INSTRUCTIONS TO FOLLOW: Retype the records in full, and please keep the pictures out of the copy.

INFORMATION SHOWN: Begin

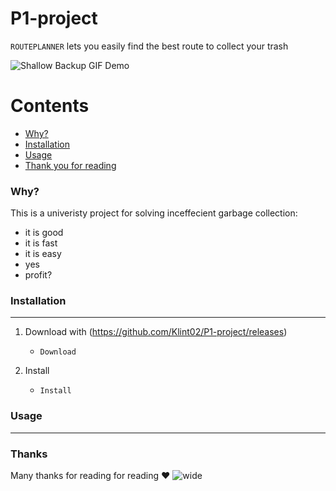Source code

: # P1-project

`ROUTEPLANNER` lets you easily find the best route to collect your trash

![Shallow Backup GIF Demo](https://media2.giphy.com/media/QNFhOolVeCzPQ2Mx85/giphy.gif?cid=790b7611e9129f4e085c46b1d291a1be70123910d3e4fbf2&rid=giphy.gif&ct=g)

Contents
========

 * [Why?](#why)
 * [Installation](#installation)
 * [Usage](#usage)
 * [Thank you for reading](#Thanks)

### Why?

This is a univeristy project for solving inceffecient garbage collection:

+ it is good
+ it is fast
+ it is easy
+ yes
+ profit?

### Installation
---

1. Download with (https://github.com/Klint02/P1-project/releases)
    + `Download`

2. Install
    + `Install`

### Usage
---


### Thanks 

Many thanks for reading for reading ❤️
![wide](https://pbs.twimg.com/media/D5prppPUcAEhUFo.jpg)

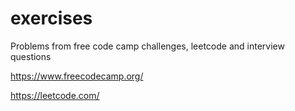 # exercises

Problems from free code camp challenges, leetcode and interview questions

https://www.freecodecamp.org/

https://leetcode.com/
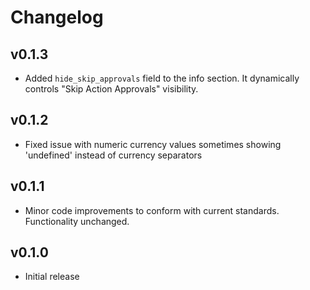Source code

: # Changelog

## v0.1.3

- Added `hide_skip_approvals` field to the info section. It dynamically controls "Skip Action Approvals" visibility.

## v0.1.2

- Fixed issue with numeric currency values sometimes showing 'undefined' instead of currency separators

## v0.1.1

- Minor code improvements to conform with current standards. Functionality unchanged.

## v0.1.0

- Initial release
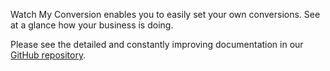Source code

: <div class="small-content">
  <p>Watch My Conversion enables you to easily set your own conversions. See at a glance how your business is doing.</p>

  <p class="small">Please see the detailed and constantly improving documentation in our <a href="https://github.com/mcoevert/WatchMyConversion" target="_blank">GitHub repository</a>.</p>
</div>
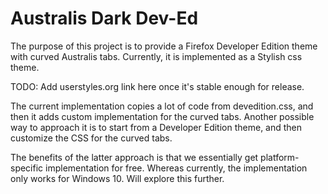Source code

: # Australis Dark Dev-Ed

The purpose of this project is to provide a Firefox Developer Edition theme with curved Australis tabs. Currently, it is implemented as a Stylish css theme.

TODO: Add userstyles.org link here once it's stable enough for release.

The current implementation copies a lot of code from devedition.css, and then it adds custom implementation for the curved tabs. Another possible way to approach it is to start from a Developer Edition theme, and then customize the CSS for the curved tabs.

The benefits of the latter approach is that we essentially get platform-specific implementation for free. Whereas currently, the implementation only works for Windows 10. Will explore this further.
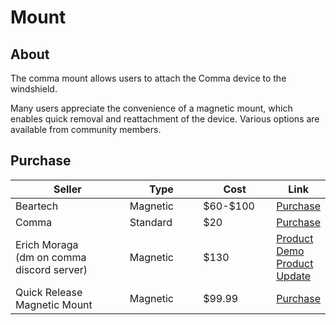 # Mount

## About

The comma mount allows users to attach the Comma device to the windshield.

Many users appreciate the convenience of a magnetic mount, which enables quick removal and reattachment of the device. Various options are available from community members.&#x20;

## Purchase

<table><thead><tr><th width="277">Seller</th><th width="137">Type</th><th width="122">Cost</th><th>Link</th></tr></thead><tbody><tr><td>Beartech</td><td>Magnetic</td><td>$60-$100</td><td><a href="https://shop.tlbb.ca/products/beartech-magmount">Purchase</a></td></tr><tr><td>Comma</td><td>Standard</td><td>$20</td><td><a href="https://comma.ai/shop/replacement-mounts">Purchase</a></td></tr><tr><td>Erich Moraga<br>(dm on comma discord server)</td><td>Magnetic</td><td>$130</td><td><a href="https://www.youtube.com/watch?v=ripPAwqEmNg">Product Demo</a><br><a href="https://www.youtube.com/watch?v=iIsr6xcGGJg">Product Update</a></td></tr><tr><td>Quick Release Magnetic Mount</td><td>Magnetic</td><td>$99.99</td><td><a href="https://commagnetic.company.site/">Purchase</a></td></tr></tbody></table>

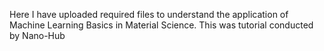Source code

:Here I have uploaded required files to understand the application of Machine Learning Basics in Material Science. This was tutorial conducted by Nano-Hub

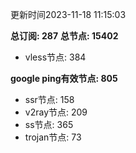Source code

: 更新时间2023-11-18 11:15:03

**总订阅: 287**
**总节点: 15402**
- vless节点: 384

**google ping有效节点: 805**
- ssr节点: 158
- v2ray节点: 209
- ss节点: 365
- trojan节点: 73
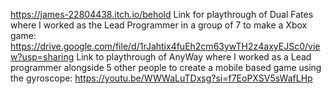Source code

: https://james-22804438.itch.io/behold
Link for playthrough of Dual Fates where I worked as the Lead Programmer in a group of 7 to make a Xbox game:
https://drive.google.com/file/d/1rJahtix4fuEh2cm63ywTH2z4axyEJSc0/view?usp=sharing
Link to playthrough of AnyWay where I worked as a Lead programmer alongside 5 other people to create a mobile based game using the gyroscope:
https://youtu.be/WWWaLuTDxsg?si=f7EoPXSV5sWafLHp

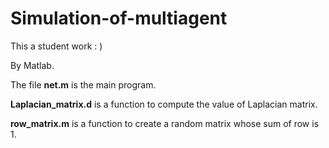 # Simulation-of-multiagent
This a student work : )

By Matlab.

The file **net.m** is the main program.

**Laplacian_matrix.d** is a function to compute the value of Laplacian matrix.

**row_matrix.m** is a function to create a random matrix whose sum of row is 1.
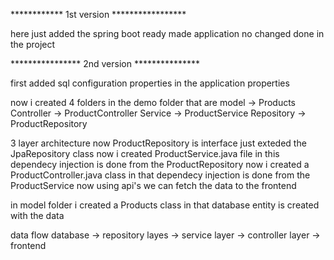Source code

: ************ 1st version *****************

here just added the spring boot ready made application 
no changed done in the project 




**************** 2nd version ***************

first added sql configuration properties in the application properties 

now i created 4 folders in the demo folder that are 
model -> Products
Controller -> ProductController
Service -> ProductService
Repository -> ProductRepository

3 layer architecture 
now ProductRepository is interface just exteded the JpaRepository class
now i created ProductService.java file in this dependecy injection is done from the ProductRepository
now i created a ProductController.java class in that dependecy injection is done from the ProductService
now using api's we can fetch the data to the frontend 

in model folder i created a Products class in that database entity is created with the data 


data flow 
 database -> repository layes -> service layer -> controller layer -> frontend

INFORMATION SHOWN: End

TASK RESULT:
Source code

: # P1-project

`ROUTEPLANNER` lets you easily find the best route to collect your trash

![Shallow Backup GIF Demo](https://media2.giphy.com/media/QNFhOolVeCzPQ2Mx85/giphy.gif?cid=790b7611e9129f4e085c46b1d291a1be70123910d3e4fbf2&rid=giphy.gif&ct=g)

Contents
========

 * [Why?](#why)
 * [Installation](#installation)
 * [Usage](#usage)
 * [Thank you for reading](#Thanks)

### Why?

This is a univeristy project for solving inceffecient garbage collection:

+ it is good
+ it is fast
+ it is easy
+ yes
+ profit?

### Installation
---

1. Download with (https://github.com/Klint02/P1-project/releases)
    + `Download`

2. Install
    + `Install`

### Usage
---


### Thanks 

Many thanks for reading for reading ❤️
![wide](https://pbs.twimg.com/media/D5prppPUcAEhUFo.jpg)

 # exercises

Problems from free code camp challenges, leetcode and interview questions

https://www.freecodecamp.org/

https://leetcode.com/
Source code

: # Changelog

## v0.1.3

- Added `hide_skip_approvals` field to the info section. It dynamically controls "Skip Action Approvals" visibility.

## v0.1.2

- Fixed issue with numeric currency values sometimes showing 'undefined' instead of currency separators

## v0.1.1

- Minor code improvements to conform with current standards. Functionality unchanged.

## v0.1.0

- Initial release
Source code

: <div class="small-content">
  <p>Watch My Conversion enables you to easily set your own conversions. See at a glance how your business is doing.</p>

  <p class="small">Please see the detailed and constantly improving documentation in our <a href="https://github.com/mcoevert/WatchMyConversion" target="_blank">GitHub repository</a>.</p>
</div>
Source code

: # Australis Dark Dev-Ed

The purpose of this project is to provide a Firefox Developer Edition theme with curved Australis tabs. Currently, it is implemented as a Stylish css theme.

TODO: Add userstyles.org link here once it's stable enough for release.

The current implementation copies a lot of code from devedition.css, and then it adds custom implementation for the curved tabs. Another possible way to approach it is to start from a Developer Edition theme, and then customize the CSS for the curved tabs.

The benefits of the latter approach is that we essentially get platform-specific implementation for free. Whereas currently, the implementation only works for Windows 10. Will explore this further.
 # Mount

## About

The comma mount allows users to attach the Comma device to the windshield.

Many users appreciate the convenience of a magnetic mount, which enables quick removal and reattachment of the device. Various options are available from community members.&#x20;

## Purchase

<table><thead><tr><th width="277">Seller</th><th width="137">Type</th><th width="122">Cost</th><th>Link</th></tr></thead><tbody><tr><td>Beartech</td><td>Magnetic</td><td>$60-$100</td><td><a href="https://shop.tlbb.ca/products/beartech-magmount">Purchase</a></td></tr><tr><td>Comma</td><td>Standard</td><td>$20</td><td><a href="https://comma.ai/shop/replacement-mounts">Purchase</a></td></tr><tr><td>Erich Moraga<br>(dm on comma discord server)</td><td>Magnetic</td><td>$130</td><td><a href="https://www.youtube.com/watch?v=ripPAwqEmNg">Product Demo</a><br><a href="https://www.youtube.com/watch?v=iIsr6xcGGJg">Product Update</a></td></tr><tr><td>Quick Release Magnetic Mount</td><td>Magnetic</td><td>$99.99</td><td><a href="https://commagnetic.company.site/">Purchase</a></td></tr></tbody></table>

Source code

:Here I have uploaded required files to understand the application of Machine Learning Basics in Material Science. This was tutorial conducted by Nano-Hub

Source code

: 更新时间2023-11-18 11:15:03

**总订阅: 287**
**总节点: 15402**
- vless节点: 384

**google ping有效节点: 805**
- ssr节点: 158
- v2ray节点: 209
- ss节点: 365
- trojan节点: 73
Source code

: https://james-22804438.itch.io/behold
Link for playthrough of Dual Fates where I worked as the Lead Programmer in a group of 7 to make a Xbox game:
https://drive.google.com/file/d/1rJahtix4fuEh2cm63ywTH2z4axyEJSc0/view?usp=sharing
Link to playthrough of AnyWay where I worked as a Lead programmer alongside 5 other people to create a mobile based game using the gyroscope:
https://youtu.be/WWWaLuTDxsg?si=f7EoPXSV5sWafLHp

 # Simulation-of-multiagent
This a student work : )

By Matlab.

The file **net.m** is the main program.

**Laplacian_matrix.d** is a function to compute the value of Laplacian matrix.

**row_matrix.m** is a function to create a random matrix whose sum of row is 1.
Source code

: ************ 1st version *****************

here just added the spring boot ready made application 
no changed done in the project 




**************** 2nd version ***************

first added sql configuration properties in the application properties 

now i created 4 folders in the demo folder that are 
model -> Products
Controller -> ProductController
Service -> ProductService
Repository -> ProductRepository

3 layer architecture 
now ProductRepository is interface just exteded the JpaRepository class
now i created ProductService.java file in this dependecy injection is done from the ProductRepository
now i created a ProductController.java class in that dependecy injection is done from the ProductService
now using api's we can fetch the data to the frontend 

in model folder i created a Products class in that database entity is created with the data 


data flow 
 database -> repository layes -> service layer -> controller layer -> frontend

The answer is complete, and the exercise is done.